Samuel Paty: al di là del ricordo e del cordoglio, la lotta

Un anno fa la selvaggia decapitazione del docente ha rivelato molteplici complicità e viltà rispetto all’ideologia islamista.

Printemps Républicain

Un anno fa, Samuel Paty veniva selvaggiamente decapitato da un terrorista islamico che l’aveva scovato su internet, al termine di una cabala 2.0 creata da zero dal genitore di un alunno e trasmessa dalle reti islamiste.

Quel dramma ha rivelato molteplici complicità, mancanze e viltà rispetto all’ideologia islamista, a volte insidiose o impensate.

Complicità quando si permette la banalizzazione dell’accusa di islamofobia, questo veleno che equivale a una condanna. Viltà di qualche collega e della gerarchia, che a volte preferiscono distogliere lo sguardo piuttosto che affrontare la dura realtà. Mancanza dell’Istituzione, quando si abbandonano i professori a se stessi senza dare loro sostegno. Complicità di alcuni studenti, pronti a vendere la testa dei loro insegnanti per qualche spicciolo. Complicità, infine, di coloro che dopo l’attentato dicevano che Paty «non avrebbe dovuto mostrare le caricature durante un corso di educazione civica sulla libertà d’espressione».

Senza queste complicità, senza queste viltà, senza queste mancanze, Samuel Paty potrebbe essere ancora vivo. Sfortunatamente, nel 2020, non potevamo dire di non sapere. Perché si tratta degli stessi meccanismi che hanno condotto all’isolamento di Charlie Hebdo e al dramma dell’attentato del 7 gennaio. È per questo che l’omicidio di Samuel Paty ci pietrifica e provoca così la nostra rabbia.

La lotta contro l’islamismo, in tutte le sue forme, e più generalmente la lotta contro l’integralismo religioso che mina ogni possibilità di convivenza in Francia, è affare di tutti. Non solo del governo e delle autorità pubbliche. Ogni cittadino, ogni genitore, ogni educatore deve fare la sua parte, per piccola che sia. Questo atteggiamento avrebbe dovuto guidare l’istituzione, i colleghi o le associazioni dei genitori a fare quadrato attorno a Samuel Paty quando si è trovato al centro della tempesta. La solitudine ha invece contribuito a renderlo vulnerabile.

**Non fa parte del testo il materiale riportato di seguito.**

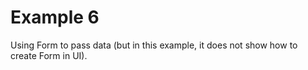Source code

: # Example 6

Using Form to pass data (but in this example, it does not show how to create Form in UI).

Se questo attentato è sembrato risvegliare alcune coscienze, molto resta da fare, specialmente tra i giovani. Da questo punto di vista, il sondaggio IFOP pubblicato ieri è particolarmente significativo. Quando si chiede loro cosa pensano dell’autore dell’attentato, il 5% degli intervistati (18-30 anni) afferma di non condannarlo affatto, il 9% lo condanna ma «ne condivide alcune delle motivazioni» e il 9% si dice «indifferente». Circa un quarto dei giovani abbandona dunque Samuel Paty al suo destino… È in questa direzione che dobbiamo concentrare i nostri sforzi. Non possiamo dire di non sapere, non possiamo far finta che alcuni animatori di show televisivi non vellichino fino all’autocompiacimento questo mondo di indifferenza o di odio.

Oggi, i nostri pensieri vanno a Samuel Paty, alla sua famiglia e a tutti gli insegnanti di Francia.